Lance Thompson

Personal information
- Born: 16 February 1978 Sydney, New South Wales, Australia
- Died: 23 August 2018 (aged 40) Cronulla, New South Wales, Australia

Playing information
- Height: 185 cm (6 ft 1 in)
- Weight: 100 kg (15 st 10 lb)
- Position: Second-row, Prop
Club
| Years | Team | Pld | T | G | FG | P |
| 1995–98 | St George Dragons | 69 | 4 | 9 | 0 | 34 |
| 1999–05 | St. George Illawarra | 132 | 20 | 8 | 0 | 96 |
| 2006–08 | Cronulla Sharks | 38 | 5 | 1 | 0 | 22 |
|  | Total | 239 | 29 | 18 | 0 | 152 |
Representative
| Years | Team | Pld | T | G | FG | P |
| 2001–07 | NSW City | 5 | 0 | 0 | 0 | 0 |
- Source:

= Lance Thompson =

Australian rugby league footballer (1978–2018)

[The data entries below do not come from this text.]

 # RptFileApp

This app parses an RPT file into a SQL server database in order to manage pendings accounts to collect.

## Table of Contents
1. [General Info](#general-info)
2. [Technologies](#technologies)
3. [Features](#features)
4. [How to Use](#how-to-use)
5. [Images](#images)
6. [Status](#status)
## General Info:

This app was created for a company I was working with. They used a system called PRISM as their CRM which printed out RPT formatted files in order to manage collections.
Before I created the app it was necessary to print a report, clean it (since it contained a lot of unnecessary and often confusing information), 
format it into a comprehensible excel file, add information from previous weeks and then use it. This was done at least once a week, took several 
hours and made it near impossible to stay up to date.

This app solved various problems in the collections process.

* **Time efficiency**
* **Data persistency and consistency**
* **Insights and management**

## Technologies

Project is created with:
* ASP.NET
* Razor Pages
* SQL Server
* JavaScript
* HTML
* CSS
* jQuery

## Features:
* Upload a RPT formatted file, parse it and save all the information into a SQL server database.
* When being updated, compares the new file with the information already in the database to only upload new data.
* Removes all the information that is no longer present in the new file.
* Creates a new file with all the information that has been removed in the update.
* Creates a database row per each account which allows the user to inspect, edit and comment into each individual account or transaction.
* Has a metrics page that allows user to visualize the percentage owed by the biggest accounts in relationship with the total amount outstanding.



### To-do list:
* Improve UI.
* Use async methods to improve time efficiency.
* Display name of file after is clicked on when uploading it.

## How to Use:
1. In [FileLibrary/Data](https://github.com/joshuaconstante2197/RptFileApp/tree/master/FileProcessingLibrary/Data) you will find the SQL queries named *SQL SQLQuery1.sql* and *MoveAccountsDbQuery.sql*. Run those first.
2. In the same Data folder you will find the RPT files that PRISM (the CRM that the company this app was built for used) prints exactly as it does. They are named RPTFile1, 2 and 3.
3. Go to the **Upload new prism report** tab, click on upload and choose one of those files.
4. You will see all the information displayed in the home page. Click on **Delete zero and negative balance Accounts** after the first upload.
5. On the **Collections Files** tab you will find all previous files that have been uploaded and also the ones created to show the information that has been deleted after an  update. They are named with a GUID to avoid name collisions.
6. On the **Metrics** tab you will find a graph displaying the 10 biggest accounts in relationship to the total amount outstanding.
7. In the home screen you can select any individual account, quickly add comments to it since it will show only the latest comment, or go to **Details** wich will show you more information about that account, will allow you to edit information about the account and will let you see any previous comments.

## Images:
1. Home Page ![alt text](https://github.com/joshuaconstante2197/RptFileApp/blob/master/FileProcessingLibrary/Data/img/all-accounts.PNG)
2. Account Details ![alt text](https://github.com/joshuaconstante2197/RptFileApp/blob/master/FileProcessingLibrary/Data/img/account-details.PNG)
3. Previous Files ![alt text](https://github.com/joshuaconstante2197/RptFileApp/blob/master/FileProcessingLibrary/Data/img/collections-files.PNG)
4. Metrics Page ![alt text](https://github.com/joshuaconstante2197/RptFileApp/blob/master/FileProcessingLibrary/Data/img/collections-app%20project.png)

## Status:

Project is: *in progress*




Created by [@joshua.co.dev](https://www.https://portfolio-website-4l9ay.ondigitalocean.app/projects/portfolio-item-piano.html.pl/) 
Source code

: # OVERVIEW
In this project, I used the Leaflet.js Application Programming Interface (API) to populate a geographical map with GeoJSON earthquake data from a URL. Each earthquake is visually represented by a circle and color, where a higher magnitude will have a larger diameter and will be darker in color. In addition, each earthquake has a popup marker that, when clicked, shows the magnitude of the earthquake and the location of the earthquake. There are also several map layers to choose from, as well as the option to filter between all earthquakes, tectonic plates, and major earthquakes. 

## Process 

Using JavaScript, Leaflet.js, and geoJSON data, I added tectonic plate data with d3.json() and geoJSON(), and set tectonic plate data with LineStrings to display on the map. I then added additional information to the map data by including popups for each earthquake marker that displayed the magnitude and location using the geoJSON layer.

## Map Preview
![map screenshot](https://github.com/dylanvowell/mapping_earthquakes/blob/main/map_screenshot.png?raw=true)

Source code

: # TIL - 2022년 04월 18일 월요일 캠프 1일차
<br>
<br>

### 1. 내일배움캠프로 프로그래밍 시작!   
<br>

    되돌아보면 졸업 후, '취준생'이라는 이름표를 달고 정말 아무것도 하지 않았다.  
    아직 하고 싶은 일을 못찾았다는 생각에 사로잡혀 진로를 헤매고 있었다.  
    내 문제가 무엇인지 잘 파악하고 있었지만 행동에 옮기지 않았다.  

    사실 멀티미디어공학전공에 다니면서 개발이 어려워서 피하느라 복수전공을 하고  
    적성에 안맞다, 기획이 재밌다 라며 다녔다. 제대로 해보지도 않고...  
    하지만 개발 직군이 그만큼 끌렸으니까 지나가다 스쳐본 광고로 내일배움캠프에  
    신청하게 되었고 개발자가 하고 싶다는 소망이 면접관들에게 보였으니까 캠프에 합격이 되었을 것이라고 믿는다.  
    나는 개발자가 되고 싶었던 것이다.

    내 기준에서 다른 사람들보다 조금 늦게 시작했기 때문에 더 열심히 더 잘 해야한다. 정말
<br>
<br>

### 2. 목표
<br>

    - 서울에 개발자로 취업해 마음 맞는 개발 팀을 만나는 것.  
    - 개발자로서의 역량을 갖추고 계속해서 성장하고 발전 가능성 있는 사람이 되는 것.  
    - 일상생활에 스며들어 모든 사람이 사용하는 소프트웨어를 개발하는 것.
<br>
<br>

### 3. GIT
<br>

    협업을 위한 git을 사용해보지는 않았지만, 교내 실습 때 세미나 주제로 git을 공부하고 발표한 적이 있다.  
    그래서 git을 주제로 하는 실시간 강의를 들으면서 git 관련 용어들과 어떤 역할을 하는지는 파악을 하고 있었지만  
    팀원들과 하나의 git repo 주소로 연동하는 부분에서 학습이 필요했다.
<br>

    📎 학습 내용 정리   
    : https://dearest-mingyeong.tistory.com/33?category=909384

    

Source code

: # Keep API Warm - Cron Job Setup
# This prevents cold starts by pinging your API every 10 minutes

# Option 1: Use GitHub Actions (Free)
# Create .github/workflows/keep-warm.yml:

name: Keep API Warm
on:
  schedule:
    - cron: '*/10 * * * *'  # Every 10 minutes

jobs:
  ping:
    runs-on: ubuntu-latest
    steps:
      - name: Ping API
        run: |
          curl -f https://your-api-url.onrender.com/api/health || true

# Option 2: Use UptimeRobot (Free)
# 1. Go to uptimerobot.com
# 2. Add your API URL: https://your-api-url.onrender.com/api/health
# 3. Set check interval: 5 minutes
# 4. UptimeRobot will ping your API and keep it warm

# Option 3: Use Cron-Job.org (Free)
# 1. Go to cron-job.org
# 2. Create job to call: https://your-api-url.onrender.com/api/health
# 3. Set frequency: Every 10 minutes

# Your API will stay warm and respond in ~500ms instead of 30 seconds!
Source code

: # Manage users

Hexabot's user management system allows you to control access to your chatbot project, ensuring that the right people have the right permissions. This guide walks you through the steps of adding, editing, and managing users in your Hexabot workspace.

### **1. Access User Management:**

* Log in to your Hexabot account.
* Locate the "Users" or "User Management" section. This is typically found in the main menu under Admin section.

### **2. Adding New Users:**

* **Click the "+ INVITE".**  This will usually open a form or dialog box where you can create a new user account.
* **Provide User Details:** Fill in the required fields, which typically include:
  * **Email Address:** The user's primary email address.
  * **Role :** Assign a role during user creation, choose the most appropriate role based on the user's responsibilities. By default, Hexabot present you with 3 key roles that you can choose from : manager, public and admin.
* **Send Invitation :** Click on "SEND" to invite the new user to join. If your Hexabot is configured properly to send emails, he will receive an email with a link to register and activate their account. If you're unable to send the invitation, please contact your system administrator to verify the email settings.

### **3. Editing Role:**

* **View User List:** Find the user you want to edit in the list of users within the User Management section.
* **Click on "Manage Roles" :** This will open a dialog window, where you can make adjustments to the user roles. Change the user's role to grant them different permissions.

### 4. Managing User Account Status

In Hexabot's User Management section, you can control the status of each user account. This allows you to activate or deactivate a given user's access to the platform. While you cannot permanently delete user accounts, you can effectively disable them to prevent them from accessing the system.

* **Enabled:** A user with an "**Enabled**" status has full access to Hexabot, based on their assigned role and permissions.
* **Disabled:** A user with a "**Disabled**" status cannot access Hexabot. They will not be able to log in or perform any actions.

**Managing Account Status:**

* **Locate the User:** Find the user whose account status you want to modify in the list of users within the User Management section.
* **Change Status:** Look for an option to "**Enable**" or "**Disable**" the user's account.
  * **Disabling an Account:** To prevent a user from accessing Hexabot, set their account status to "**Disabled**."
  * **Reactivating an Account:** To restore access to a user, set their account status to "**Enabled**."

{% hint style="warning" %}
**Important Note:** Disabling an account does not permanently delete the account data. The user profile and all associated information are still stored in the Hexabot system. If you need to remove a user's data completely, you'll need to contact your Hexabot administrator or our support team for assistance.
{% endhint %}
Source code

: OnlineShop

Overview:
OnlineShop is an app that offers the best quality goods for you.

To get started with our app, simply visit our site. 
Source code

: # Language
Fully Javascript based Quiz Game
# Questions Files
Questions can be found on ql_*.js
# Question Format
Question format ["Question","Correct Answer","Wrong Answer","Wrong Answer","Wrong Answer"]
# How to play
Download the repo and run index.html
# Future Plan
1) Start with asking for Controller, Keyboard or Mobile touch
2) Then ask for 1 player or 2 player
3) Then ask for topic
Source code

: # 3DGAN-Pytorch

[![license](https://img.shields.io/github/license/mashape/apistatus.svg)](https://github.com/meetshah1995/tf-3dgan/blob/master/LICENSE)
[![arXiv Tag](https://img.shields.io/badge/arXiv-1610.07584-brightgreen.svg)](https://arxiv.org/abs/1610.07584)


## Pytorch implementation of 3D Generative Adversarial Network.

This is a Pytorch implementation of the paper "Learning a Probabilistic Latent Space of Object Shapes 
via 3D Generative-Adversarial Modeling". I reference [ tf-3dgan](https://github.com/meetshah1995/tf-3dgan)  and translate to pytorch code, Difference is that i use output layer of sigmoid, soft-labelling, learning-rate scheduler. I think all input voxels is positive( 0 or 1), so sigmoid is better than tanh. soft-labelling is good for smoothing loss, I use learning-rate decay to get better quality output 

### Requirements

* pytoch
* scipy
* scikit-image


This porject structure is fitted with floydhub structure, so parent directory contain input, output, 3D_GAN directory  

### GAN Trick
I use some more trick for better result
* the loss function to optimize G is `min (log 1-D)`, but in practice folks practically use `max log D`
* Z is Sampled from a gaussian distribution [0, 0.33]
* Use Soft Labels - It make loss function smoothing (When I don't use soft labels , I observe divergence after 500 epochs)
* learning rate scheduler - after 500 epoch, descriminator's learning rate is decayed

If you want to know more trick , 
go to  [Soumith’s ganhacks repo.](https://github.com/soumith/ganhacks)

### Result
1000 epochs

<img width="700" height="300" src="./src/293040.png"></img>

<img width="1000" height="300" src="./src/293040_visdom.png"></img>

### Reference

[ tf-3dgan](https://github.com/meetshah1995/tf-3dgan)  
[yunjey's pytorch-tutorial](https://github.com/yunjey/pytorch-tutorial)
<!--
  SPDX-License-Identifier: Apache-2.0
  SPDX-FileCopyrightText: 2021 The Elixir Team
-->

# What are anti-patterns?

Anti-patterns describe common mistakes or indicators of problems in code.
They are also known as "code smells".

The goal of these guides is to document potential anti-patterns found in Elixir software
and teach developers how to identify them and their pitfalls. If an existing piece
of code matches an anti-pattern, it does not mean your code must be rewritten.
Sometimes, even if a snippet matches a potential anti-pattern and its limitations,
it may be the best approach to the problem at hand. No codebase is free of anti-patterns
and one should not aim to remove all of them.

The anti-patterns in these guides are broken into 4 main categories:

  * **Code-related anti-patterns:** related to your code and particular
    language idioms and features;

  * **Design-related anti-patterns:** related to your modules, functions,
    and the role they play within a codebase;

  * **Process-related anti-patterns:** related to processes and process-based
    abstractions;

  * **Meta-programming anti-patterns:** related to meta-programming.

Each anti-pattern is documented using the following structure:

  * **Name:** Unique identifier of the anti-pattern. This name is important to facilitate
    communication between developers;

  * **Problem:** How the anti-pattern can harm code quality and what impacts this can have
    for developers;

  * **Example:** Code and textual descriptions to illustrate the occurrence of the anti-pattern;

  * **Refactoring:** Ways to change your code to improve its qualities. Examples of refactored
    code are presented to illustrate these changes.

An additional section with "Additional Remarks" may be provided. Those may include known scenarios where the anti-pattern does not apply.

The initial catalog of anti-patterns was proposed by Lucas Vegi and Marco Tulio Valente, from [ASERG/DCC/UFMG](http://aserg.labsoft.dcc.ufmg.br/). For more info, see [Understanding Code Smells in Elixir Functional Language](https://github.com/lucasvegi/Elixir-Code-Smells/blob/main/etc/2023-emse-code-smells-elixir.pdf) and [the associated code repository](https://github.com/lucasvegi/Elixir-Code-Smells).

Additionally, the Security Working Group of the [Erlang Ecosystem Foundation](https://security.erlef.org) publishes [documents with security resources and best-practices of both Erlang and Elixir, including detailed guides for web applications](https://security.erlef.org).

Lance Thompson (16 February 1978 – 23 August 2018) was an Australian professional rugby league footballer who played in the 1990s and 2000s. He played for St. George, St. George Illawarra and Cronulla-Sutherland. He primarily played in the , though he also played .

==Background==
While attending Kingsgrove High School, Thompson was selected to play for the Australian Schoolboys team in 1994 and 1995. He played his junior football with Hurstville United.

==Professional playing career==
===St. George and St. George Illawarra===
Thompson made his first grade debut in Round 13, St George against Cronulla at Toyota Park, 24 June 1995 as a 17-year-old. He played for the club until the end of 2006. Thompson played at second-row forward for St. George in the 1996 ARL Grand Final loss to Manly Warringah and
for St. George Illawarra Dragons in their 1999 NRL Grand Final loss to the Melbourne Storm. During his many years at the Dragons, Lance Thompson was a crowd favourite at Kogarah and Wollongong, and it caused some controversy amongst supporters when he departed at the end of the 2005 season.

===Cronulla-Sutherland===
During 2006, Thompson's appearances for Cronulla against his former side, St George Illawarra, were highly anticipated. The first of these matches saw Thompson scoring two tries, and the second involved St. George player Dean Young being injured in a Thompson tackle, sidelining Young for most of the 2007 season.

In 2007 Thompson was selected for the final time for the City side which won the annual City vs. Country match, the NSWRL's precursor to the State of Origin series. Thompson played his final NRL game in Round 6 against the Penrith Panthers after announcing his retirement from Rugby league on Wednesday, 16 April. In a press conference, Thompson explained that the reason for this decision was an ongoing knee injury sustained in 2007 and because he was diagnosed with type one diabetes and that he had "one last game left in him." Cronulla-Sutherland Sharks coach Ricky Stuart gave Thompson his last game in Round 6 for his "last hurrah." Thompson scored a try early in the match but Cronulla lost the game 20-21 in golden point.

==Post playing==
Thompson later became coach of the Cronulla side in the reserve-grade New South Wales Cup competition. At the time of his death, he managed the bistro at the Woolooware Golf Club, which was thriving at the time.

==Death==
Thompson died in Cronulla on 23 August 2018. The death was believed to be a medical episode. It was confirmed by his daughter in July 2026, his death was due to diabetic ketoacidosis, a life-threatening complication of type 1 diabetes. He was honored by more than 400 friends, family, teammates, and coaches at a tribute luncheon in Sydney.